**WORK INSTRUCTIONS**
Only the lines holding the string "DeadLetterConfigTypeDef" are needed; copy each of them from the data.

-------- EXERCISE DATA

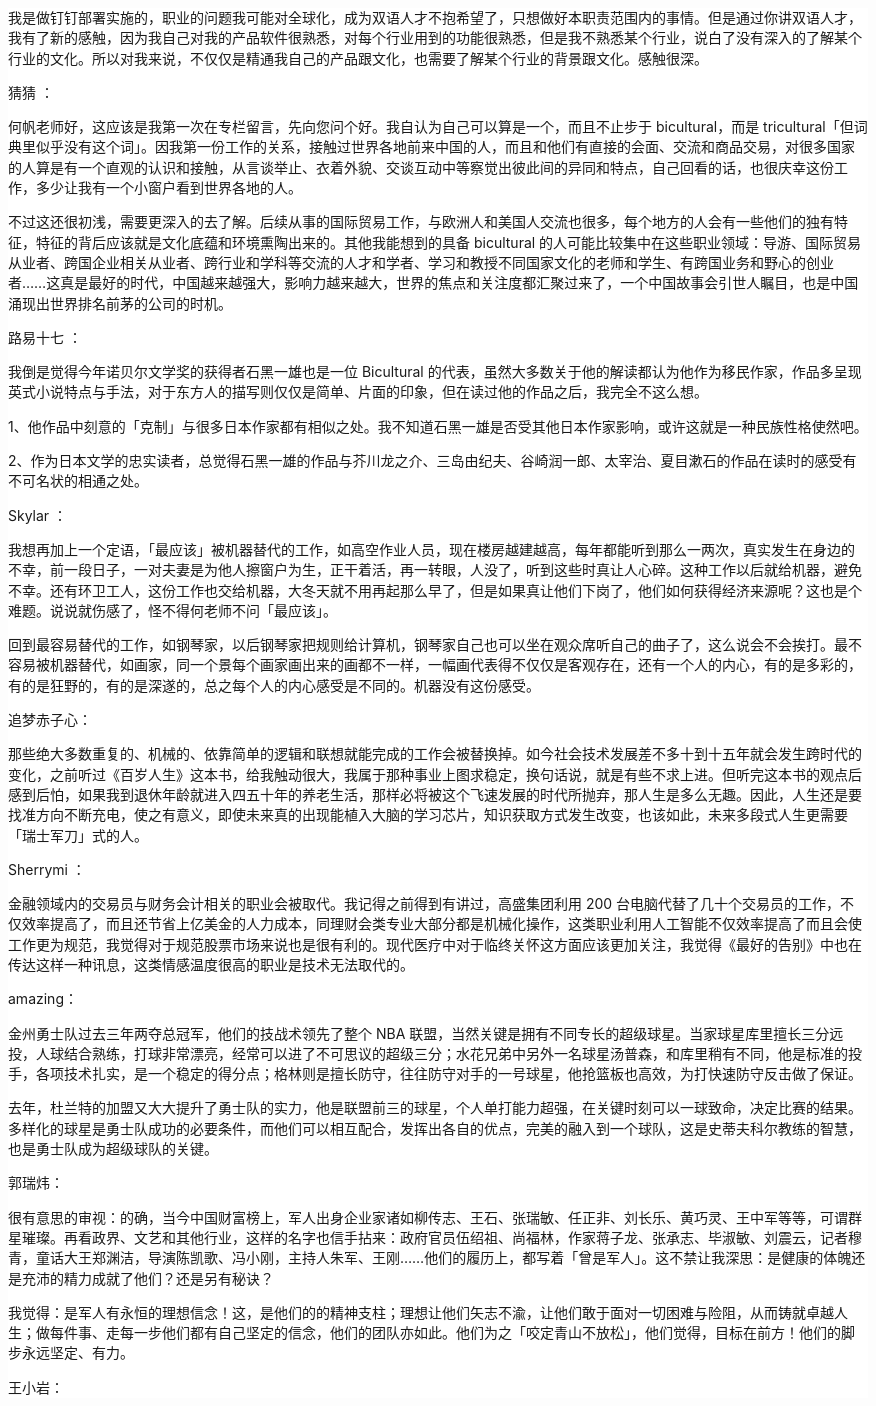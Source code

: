 我是做钉钉部署实施的，职业的问题我可能对全球化，成为双语人才不抱希望了，只想做好本职责范围内的事情。但是通过你讲双语人才，我有了新的感触，因为我自己对我的产品软件很熟悉，对每个行业用到的功能很熟悉，但是我不熟悉某个行业，说白了没有深入的了解某个行业的文化。所以对我来说，不仅仅是精通我自己的产品跟文化，也需要了解某个行业的背景跟文化。感触很深。

猜猜 ： 

何帆老师好，这应该是我第一次在专栏留言，先向您问个好。我自认为自己可以算是一个，而且不止步于 bicultural，而是 tricultural「但词典里似乎没有这个词」。因我第一份工作的关系，接触过世界各地前来中国的人，而且和他们有直接的会面、交流和商品交易，对很多国家的人算是有一个直观的认识和接触，从言谈举止、衣着外貌、交谈互动中等察觉出彼此间的异同和特点，自己回看的话，也很庆幸这份工作，多少让我有一个小窗户看到世界各地的人。

不过这还很初浅，需要更深入的去了解。后续从事的国际贸易工作，与欧洲人和美国人交流也很多，每个地方的人会有一些他们的独有特征，特征的背后应该就是文化底蕴和环境熏陶出来的。其他我能想到的具备 bicultural 的人可能比较集中在这些职业领域：导游、国际贸易从业者、跨国企业相关从业者、跨行业和学科等交流的人才和学者、学习和教授不同国家文化的老师和学生、有跨国业务和野心的创业者……这真是最好的时代，中国越来越强大，影响力越来越大，世界的焦点和关注度都汇聚过来了，一个中国故事会引世人瞩目，也是中国涌现出世界排名前茅的公司的时机。

路易十七 ： 

我倒是觉得今年诺贝尔文学奖的获得者石黑一雄也是一位 Bicultural 的代表，虽然大多数关于他的解读都认为他作为移民作家，作品多呈现英式小说特点与手法，对于东方人的描写则仅仅是简单、片面的印象，但在读过他的作品之后，我完全不这么想。

1、他作品中刻意的「克制」与很多日本作家都有相似之处。我不知道石黑一雄是否受其他日本作家影响，或许这就是一种民族性格使然吧。

2、作为日本文学的忠实读者，总觉得石黑一雄的作品与芥川龙之介、三岛由纪夫、谷崎润一郎、太宰治、夏目漱石的作品在读时的感受有不可名状的相通之处。

Skylar ：

我想再加上一个定语，「最应该」被机器替代的工作，如高空作业人员，现在楼房越建越高，每年都能听到那么一两次，真实发生在身边的不幸，前一段日子，一对夫妻是为他人擦窗户为生，正干着活，再一转眼，人没了，听到这些时真让人心碎。这种工作以后就给机器，避免不幸。还有环卫工人，这份工作也交给机器，大冬天就不用再起那么早了，但是如果真让他们下岗了，他们如何获得经济来源呢？这也是个难题。说说就伤感了，怪不得何老师不问「最应该」。

回到最容易替代的工作，如钢琴家，以后钢琴家把规则给计算机，钢琴家自己也可以坐在观众席听自己的曲子了，这么说会不会挨打。最不容易被机器替代，如画家，同一个景每个画家画出来的画都不一样，一幅画代表得不仅仅是客观存在，还有一个人的内心，有的是多彩的，有的是狂野的，有的是深遂的，总之每个人的内心感受是不同的。机器没有这份感受。

追梦赤子心：

那些绝大多数重复的、机械的、依靠简单的逻辑和联想就能完成的工作会被替换掉。如今社会技术发展差不多十到十五年就会发生跨时代的变化，之前听过《百岁人生》这本书，给我触动很大，我属于那种事业上图求稳定，换句话说，就是有些不求上进。但听完这本书的观点后感到后怕，如果我到退休年龄就进入四五十年的养老生活，那样必将被这个飞速发展的时代所抛弃，那人生是多么无趣。因此，人生还是要找准方向不断充电，使之有意义，即使未来真的出现能植入大脑的学习芯片，知识获取方式发生改变，也该如此，未来多段式人生更需要「瑞士军刀」式的人。

Sherrymi ：

金融领域内的交易员与财务会计相关的职业会被取代。我记得之前得到有讲过，高盛集团利用 200 台电脑代替了几十个交易员的工作，不仅效率提高了，而且还节省上亿美金的人力成本，同理财会类专业大部分都是机械化操作，这类职业利用人工智能不仅效率提高了而且会使工作更为规范，我觉得对于规范股票市场来说也是很有利的。现代医疗中对于临终关怀这方面应该更加关注，我觉得《最好的告别》中也在传达这样一种讯息，这类情感温度很高的职业是技术无法取代的。

amazing：

金州勇士队过去三年两夺总冠军，他们的技战术领先了整个 NBA 联盟，当然关键是拥有不同专长的超级球星。当家球星库里擅长三分远投，人球结合熟练，打球非常漂亮，经常可以进了不可思议的超级三分；水花兄弟中另外一名球星汤普森，和库里稍有不同，他是标准的投手，各项技术扎实，是一个稳定的得分点；格林则是擅长防守，往往防守对手的一号球星，他抢篮板也高效，为打快速防守反击做了保证。

去年，杜兰特的加盟又大大提升了勇士队的实力，他是联盟前三的球星，个人单打能力超强，在关键时刻可以一球致命，决定比赛的结果。多样化的球星是勇士队成功的必要条件，而他们可以相互配合，发挥出各自的优点，完美的融入到一个球队，这是史蒂夫科尔教练的智慧，也是勇士队成为超级球队的关键。

郭瑞炜：

很有意思的审视：的确，当今中国财富榜上，军人出身企业家诸如柳传志、王石、张瑞敏、任正非、刘长乐、黄巧灵、王中军等等，可谓群星璀璨。再看政界、文艺和其他行业，这样的名字也信手拈来：政府官员伍绍祖、尚福林，作家蒋子龙、张承志、毕淑敏、刘震云，记者穆青，童话大王郑渊洁，导演陈凯歌、冯小刚，主持人朱军、王刚……他们的履历上，都写着「曾是军人」。这不禁让我深思：是健康的体魄还是充沛的精力成就了他们？还是另有秘诀？

我觉得：是军人有永恒的理想信念！这，是他们的的精神支柱；理想让他们矢志不渝，让他们敢于面对一切困难与险阻，从而铸就卓越人生；做每件事、走每一步他们都有自己坚定的信念，他们的团队亦如此。他们为之「咬定青山不放松」，他们觉得，目标在前方！他们的脚步永远坚定、有力。

王小岩：
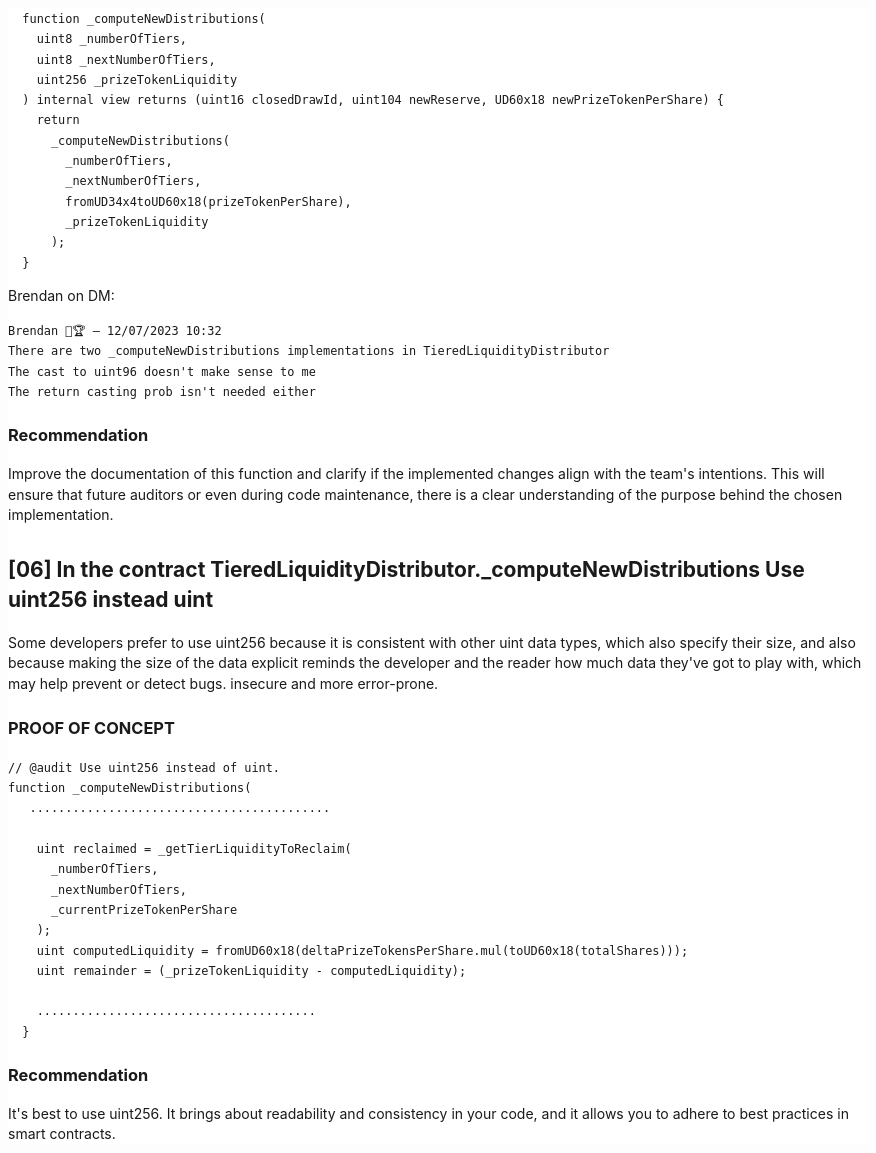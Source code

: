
 ```solidity
  function _computeNewDistributions(
    uint8 _numberOfTiers,
    uint8 _nextNumberOfTiers,
    uint256 _prizeTokenLiquidity
  ) internal view returns (uint16 closedDrawId, uint104 newReserve, UD60x18 newPrizeTokenPerShare) {
    return
      _computeNewDistributions(
        _numberOfTiers,
        _nextNumberOfTiers,
        fromUD34x4toUD60x18(prizeTokenPerShare),
        _prizeTokenLiquidity
      );
  }
```
Brendan on DM:
```text
Brendan 🌊🏆 — 12/07/2023 10:32
There are two _computeNewDistributions implementations in TieredLiquidityDistributor
The cast to uint96 doesn't make sense to me 
The return casting prob isn't needed either
```

### Recommendation
Improve the documentation of this function and clarify if the implemented changes align with the team's intentions. This will ensure that future auditors or even during code maintenance, there is a clear understanding of the purpose behind the chosen implementation.

## [06] In the contract TieredLiquidityDistributor._computeNewDistributions Use uint256 instead uint
Some developers prefer to use uint256 because it is consistent with other uint data types, which also specify their size, and also because making the size of the data explicit reminds the developer and the reader how much data they've got to play with, which may help prevent or detect bugs. insecure and more error-prone.

### PROOF OF CONCEPT
```solidity
// @audit Use uint256 instead of uint.
function _computeNewDistributions(
   ..........................................

    uint reclaimed = _getTierLiquidityToReclaim( 
      _numberOfTiers,
      _nextNumberOfTiers,
      _currentPrizeTokenPerShare
    );
    uint computedLiquidity = fromUD60x18(deltaPrizeTokensPerShare.mul(toUD60x18(totalShares)));
    uint remainder = (_prizeTokenLiquidity - computedLiquidity);

    .......................................
  }
```
### Recommendation
It's best to use uint256. It brings about readability and consistency in your code, and it allows you to adhere to best practices in smart contracts.
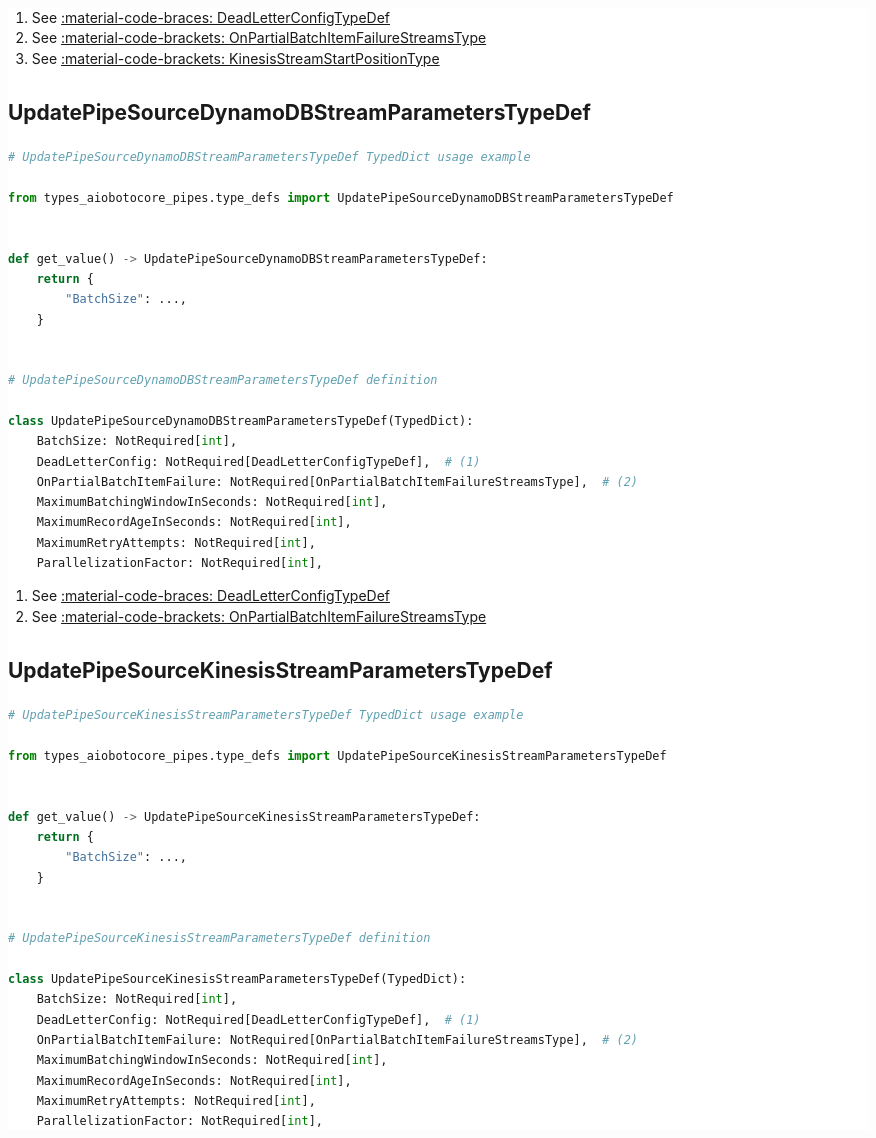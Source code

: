 1. See [:material-code-braces: DeadLetterConfigTypeDef](./type_defs.md#deadletterconfigtypedef)
2. See [:material-code-brackets: OnPartialBatchItemFailureStreamsType](./literals.md#onpartialbatchitemfailurestreamstype)
3. See [:material-code-brackets: KinesisStreamStartPositionType](./literals.md#kinesisstreamstartpositiontype)

## UpdatePipeSourceDynamoDBStreamParametersTypeDef

```python
# UpdatePipeSourceDynamoDBStreamParametersTypeDef TypedDict usage example

from types_aiobotocore_pipes.type_defs import UpdatePipeSourceDynamoDBStreamParametersTypeDef


def get_value() -> UpdatePipeSourceDynamoDBStreamParametersTypeDef:
    return {
        "BatchSize": ...,
    }


# UpdatePipeSourceDynamoDBStreamParametersTypeDef definition

class UpdatePipeSourceDynamoDBStreamParametersTypeDef(TypedDict):
    BatchSize: NotRequired[int],
    DeadLetterConfig: NotRequired[DeadLetterConfigTypeDef],  # (1)
    OnPartialBatchItemFailure: NotRequired[OnPartialBatchItemFailureStreamsType],  # (2)
    MaximumBatchingWindowInSeconds: NotRequired[int],
    MaximumRecordAgeInSeconds: NotRequired[int],
    MaximumRetryAttempts: NotRequired[int],
    ParallelizationFactor: NotRequired[int],
```

1. See [:material-code-braces: DeadLetterConfigTypeDef](./type_defs.md#deadletterconfigtypedef)
2. See [:material-code-brackets: OnPartialBatchItemFailureStreamsType](./literals.md#onpartialbatchitemfailurestreamstype)

## UpdatePipeSourceKinesisStreamParametersTypeDef

```python
# UpdatePipeSourceKinesisStreamParametersTypeDef TypedDict usage example

from types_aiobotocore_pipes.type_defs import UpdatePipeSourceKinesisStreamParametersTypeDef


def get_value() -> UpdatePipeSourceKinesisStreamParametersTypeDef:
    return {
        "BatchSize": ...,
    }


# UpdatePipeSourceKinesisStreamParametersTypeDef definition

class UpdatePipeSourceKinesisStreamParametersTypeDef(TypedDict):
    BatchSize: NotRequired[int],
    DeadLetterConfig: NotRequired[DeadLetterConfigTypeDef],  # (1)
    OnPartialBatchItemFailure: NotRequired[OnPartialBatchItemFailureStreamsType],  # (2)
    MaximumBatchingWindowInSeconds: NotRequired[int],
    MaximumRecordAgeInSeconds: NotRequired[int],
    MaximumRetryAttempts: NotRequired[int],
    ParallelizationFactor: NotRequired[int],
```
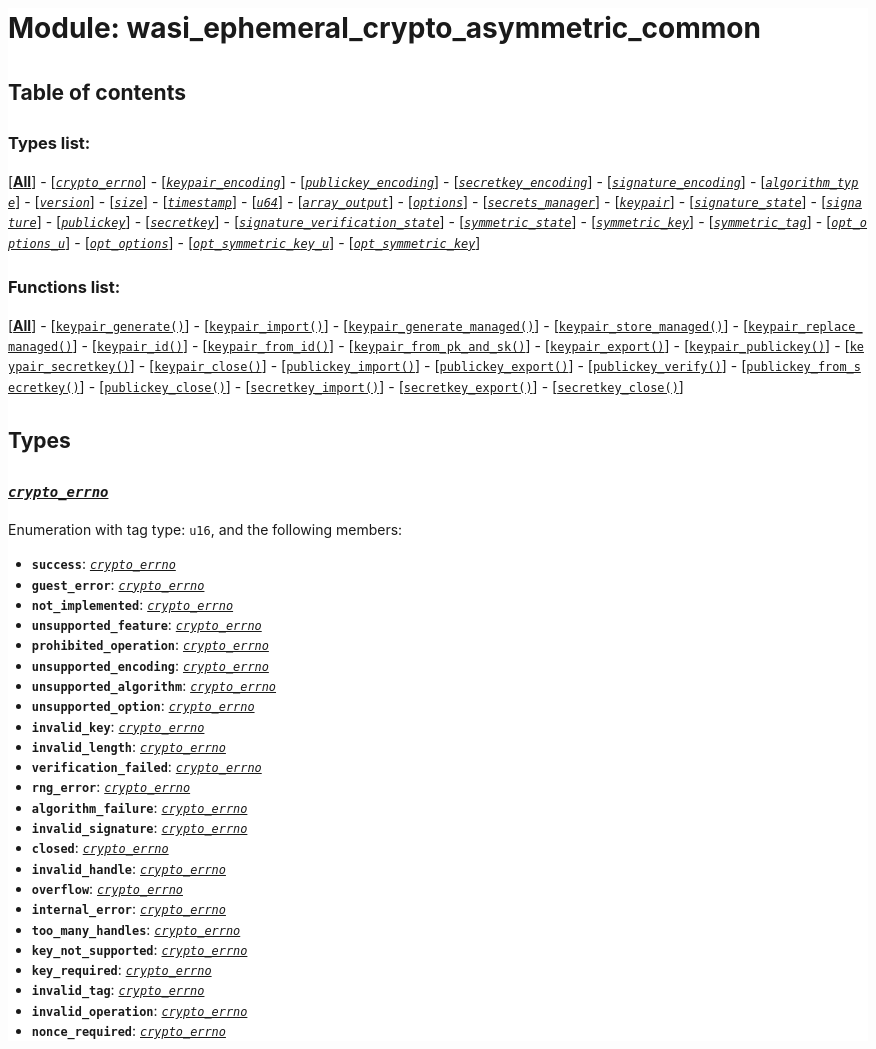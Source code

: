 
# Module: wasi_ephemeral_crypto_asymmetric_common

## Table of contents

### Types list:

[**[All](#types)**] - [_[`crypto_errno`](#crypto_errno)_] - [_[`keypair_encoding`](#keypair_encoding)_] - [_[`publickey_encoding`](#publickey_encoding)_] - [_[`secretkey_encoding`](#secretkey_encoding)_] - [_[`signature_encoding`](#signature_encoding)_] - [_[`algorithm_type`](#algorithm_type)_] - [_[`version`](#version)_] - [_[`size`](#size)_] - [_[`timestamp`](#timestamp)_] - [_[`u64`](#u64)_] - [_[`array_output`](#array_output)_] - [_[`options`](#options)_] - [_[`secrets_manager`](#secrets_manager)_] - [_[`keypair`](#keypair)_] - [_[`signature_state`](#signature_state)_] - [_[`signature`](#signature)_] - [_[`publickey`](#publickey)_] - [_[`secretkey`](#secretkey)_] - [_[`signature_verification_state`](#signature_verification_state)_] - [_[`symmetric_state`](#symmetric_state)_] - [_[`symmetric_key`](#symmetric_key)_] - [_[`symmetric_tag`](#symmetric_tag)_] - [_[`opt_options_u`](#opt_options_u)_] - [_[`opt_options`](#opt_options)_] - [_[`opt_symmetric_key_u`](#opt_symmetric_key_u)_] - [_[`opt_symmetric_key`](#opt_symmetric_key)_]

### Functions list:

[**[All](#functions)**] - [[`keypair_generate()`](#keypair_generate)] - [[`keypair_import()`](#keypair_import)] - [[`keypair_generate_managed()`](#keypair_generate_managed)] - [[`keypair_store_managed()`](#keypair_store_managed)] - [[`keypair_replace_managed()`](#keypair_replace_managed)] - [[`keypair_id()`](#keypair_id)] - [[`keypair_from_id()`](#keypair_from_id)] - [[`keypair_from_pk_and_sk()`](#keypair_from_pk_and_sk)] - [[`keypair_export()`](#keypair_export)] - [[`keypair_publickey()`](#keypair_publickey)] - [[`keypair_secretkey()`](#keypair_secretkey)] - [[`keypair_close()`](#keypair_close)] - [[`publickey_import()`](#publickey_import)] - [[`publickey_export()`](#publickey_export)] - [[`publickey_verify()`](#publickey_verify)] - [[`publickey_from_secretkey()`](#publickey_from_secretkey)] - [[`publickey_close()`](#publickey_close)] - [[`secretkey_import()`](#secretkey_import)] - [[`secretkey_export()`](#secretkey_export)] - [[`secretkey_close()`](#secretkey_close)]

## Types

### _[`crypto_errno`](#crypto_errno)_

Enumeration with tag type: `u16`, and the following members:

* **`success`**: _[`crypto_errno`](#crypto_errno)_
* **`guest_error`**: _[`crypto_errno`](#crypto_errno)_
* **`not_implemented`**: _[`crypto_errno`](#crypto_errno)_
* **`unsupported_feature`**: _[`crypto_errno`](#crypto_errno)_
* **`prohibited_operation`**: _[`crypto_errno`](#crypto_errno)_
* **`unsupported_encoding`**: _[`crypto_errno`](#crypto_errno)_
* **`unsupported_algorithm`**: _[`crypto_errno`](#crypto_errno)_
* **`unsupported_option`**: _[`crypto_errno`](#crypto_errno)_
* **`invalid_key`**: _[`crypto_errno`](#crypto_errno)_
* **`invalid_length`**: _[`crypto_errno`](#crypto_errno)_
* **`verification_failed`**: _[`crypto_errno`](#crypto_errno)_
* **`rng_error`**: _[`crypto_errno`](#crypto_errno)_
* **`algorithm_failure`**: _[`crypto_errno`](#crypto_errno)_
* **`invalid_signature`**: _[`crypto_errno`](#crypto_errno)_
* **`closed`**: _[`crypto_errno`](#crypto_errno)_
* **`invalid_handle`**: _[`crypto_errno`](#crypto_errno)_
* **`overflow`**: _[`crypto_errno`](#crypto_errno)_
* **`internal_error`**: _[`crypto_errno`](#crypto_errno)_
* **`too_many_handles`**: _[`crypto_errno`](#crypto_errno)_
* **`key_not_supported`**: _[`crypto_errno`](#crypto_errno)_
* **`key_required`**: _[`crypto_errno`](#crypto_errno)_
* **`invalid_tag`**: _[`crypto_errno`](#crypto_errno)_
* **`invalid_operation`**: _[`crypto_errno`](#crypto_errno)_
* **`nonce_required`**: _[`crypto_errno`](#crypto_errno)_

----------------

**ANSWER TO THIS EXERCISE**
: 1. See [:material-code-braces: DeadLetterConfigTypeDef](./type_defs.md#deadletterconfigtypedef)
    DeadLetterConfig: NotRequired[DeadLetterConfigTypeDef],  # (1)
1. See [:material-code-braces: DeadLetterConfigTypeDef](./type_defs.md#deadletterconfigtypedef)
    DeadLetterConfig: NotRequired[DeadLetterConfigTypeDef],  # (1)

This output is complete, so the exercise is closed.